Мне кажется, что объяснение некоторым свойствам характера Казакевича нужно искать в его военной биографии. Во время войны Казакевич не работал в военной печати, как многие из нас, а служил в разведке. Я немного знаю разведчиков и догадываюсь: для того, чтобы пришедший "с гражданки" хрупкого вида интеллигент в очках смог завоевать у этих отчаянных парней безусловный авторитет, нужны были не только ум и смелость. Нужно было не уступать им ни в чем, ни в большом, ни в малом, вести себя так, чтобы никто не осмелился подтрунить над молодым командиром, разыграть его, как принято с неопытными новичками, чтоб никто не мог усомниться в его способности принимать быстрые решения, быть агрессивным, в критических случаях - беспощадным. А попутно не хмелеть от первой стопки, не лезть в карман за словом, быть всегда начеку и никому не уступать первенства. Это стало привычкой, но назвать эту привычку "второй натурой" было бы, пожалуй, неправильно. В Казакевиче не было или почти не было ничего "вторичного", наносного. Война сформировала и отточила этот характер, скорее многогранный, чем двойственный.

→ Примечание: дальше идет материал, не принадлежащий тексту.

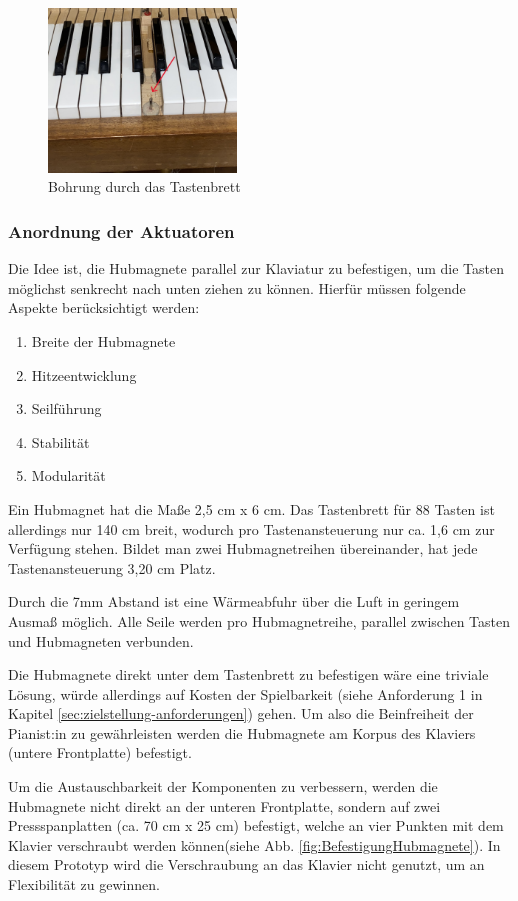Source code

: \begin{figure}[htbp]
    \centering
    \includegraphics[width=5cm]{img/Klaviatur.jpg}
    \caption{Bohrung durch das Tastenbrett}
    \label{fig:klaviatur}
\end{figure}

\subsubsection{Anordnung der Aktuatoren}

Die Idee ist, die Hubmagnete parallel zur Klaviatur zu befestigen, um die Tasten möglichst senkrecht nach unten ziehen zu können.
Hierfür müssen folgende Aspekte berücksichtigt werden:

\begin{enumerate}
    \item Breite der Hubmagnete
    \item Hitzeentwicklung
    \item Seilführung
    \item Stabilität
    \item Modularität
\end{enumerate}

Ein Hubmagnet hat die Maße 2,5 cm x 6 cm.
Das Tastenbrett für 88 Tasten ist allerdings nur 140 cm breit, wodurch pro Tastenansteuerung nur ca. 1,6 cm zur Verfügung stehen.
Bildet man zwei Hubmagnetreihen übereinander, hat jede Tastenansteuerung 3,20 cm Platz.

Durch die 7mm Abstand ist eine Wärmeabfuhr über die Luft in geringem Ausmaß möglich.
Alle Seile werden pro Hubmagnetreihe, parallel zwischen Tasten und Hubmagneten verbunden.

Die Hubmagnete direkt unter dem Tastenbrett zu befestigen wäre eine triviale Lösung, würde allerdings auf Kosten der Spielbarkeit (siehe Anforderung 1 in Kapitel \ref{sec:zielstellung-anforderungen}) gehen.
Um also die Beinfreiheit der Pianist:in zu gewährleisten
werden die Hubmagnete am Korpus des Klaviers (untere Frontplatte) befestigt.

Um die Austauschbarkeit der Komponenten zu verbessern, werden die Hubmagnete nicht direkt an der unteren Frontplatte,
sondern auf zwei Pressspanplatten (ca. 70 cm x 25 cm) befestigt, welche an vier Punkten mit dem Klavier verschraubt werden können(siehe Abb. \ref{fig:BefestigungHubmagnete}).
In diesem Prototyp wird die Verschraubung an das Klavier nicht genutzt, um an Flexibilität zu gewinnen.

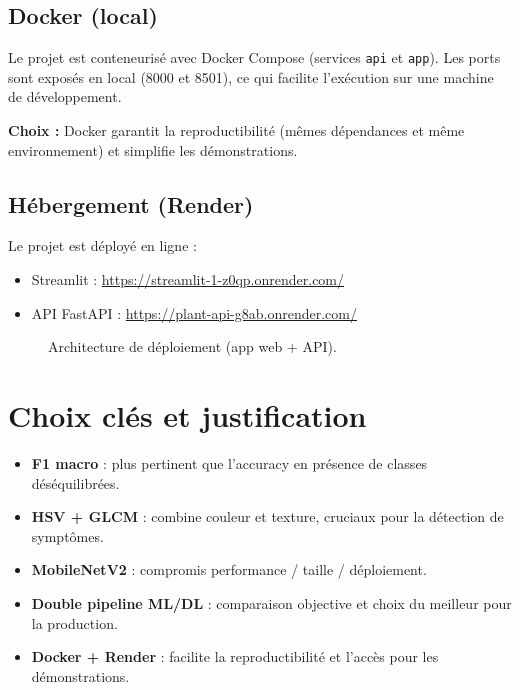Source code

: \documentclass[12pt,a4paper]{article}
\begin{document}
\subsection*{Docker (local)}
Le projet est conteneuris\'e avec Docker Compose (services \texttt{api} et \texttt{app}). Les ports sont expos\'es en local (8000 et 8501), ce qui facilite l'ex\'ecution sur une machine de d\'eveloppement.

\textbf{Choix :} Docker garantit la reproductibilit\'e (m\^emes d\'ependances et m\^eme environnement) et simplifie les d\'emonstrations.

\subsection*{H\'ebergement (Render)}
Le projet est d\'eploy\'e en ligne :
\begin{itemize}[leftmargin=*]
    \item Streamlit : \url{https://streamlit-1-z0qp.onrender.com/}
    \item API FastAPI : \url{https://plant-api-g8ab.onrender.com/}
\end{itemize}

\begin{figure}[h!]
\centering
{}
\caption{Architecture de d\'eploiement (app web + API).}
\end{figure}

\section{Choix cl\'es et justification}
\begin{itemize}[leftmargin=*]
    \item \textbf{F1 macro} : plus pertinent que l'accuracy en pr\'esence de classes d\'es\'equilibr\'ees.
    \item \textbf{HSV + GLCM} : combine couleur et texture, cruciaux pour la d\'etection de sympt\^omes.
    \item \textbf{MobileNetV2} : compromis performance / taille / d\'eploiement.
    \item \textbf{Double pipeline ML/DL} : comparaison objective et choix du meilleur pour la production.
    \item \textbf{Docker + Render} : facilite la reproductibilit\'e et l'acc\`es pour les d\'emonstrations.
\end{itemize}
\end{document}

Существует въедливый предрассудок, будто книжная образованность и склонность к анализу подавляют художническое видение мира. Люди, охотно цитирующие крылатую фразу: "А поэзия, прости господи, должна быть глуповата", как-то забывают, что Пушкин был не только гениальным поэтом, но одним из умнейших и образованнейших людей своего времени. Конечно, если представления художника о действительности почерпнуты только из книг, это не может не наложить на его творчество отпечатка книжности, умозрительности, а иногда и дурной литературщины. Но к Казакевичу все это не имело никакого отношения, у него был богатый жизненный опыт, кстати сказать, не только военный; сильный логический аппарат в соединении с изощренной интуицией помогал ему постигать людей и докапываться до потаенного смысла многих событий. Насколько органично для Казакевича было слияние этих двух начал, можно видеть на примере его военной прозы. Казакевичу не был близок жанр исторического романа-эпопеи, его небольшие повести, да и романы (их он любил меньше) построены на локальном материале; чтоб написать "Звезду", "Двое в степи" или "Сердце друга" достаточно было личного опыта и собственных впечатлений. Однако лишь немногие писатели-фронтовики могли сравниться с Казакевичем в доскональном знании истории Великой Отечественной войны. Его интересовали все аспекты: стратегический, экономический, дипломатический... Он покупал и читал все издания, посвященные событиям минувшей войны, но этого ему было мало: он где-то добывал и старательно штудировал материалы с грифом "для служебного пользования". Помню, как в течение одного летнего месяца он одолел шеститомные мемуары Черчилля, вперемежку с отчетами о союзнических конференциях и трудами немецких стратегов. Никакой близлежащей утилитарной цели он себе при этом не ставил, знания ему были нужны прежде всего для расширения кругозора, для проникновения в исторические закономерности, приведшие к мировой войне.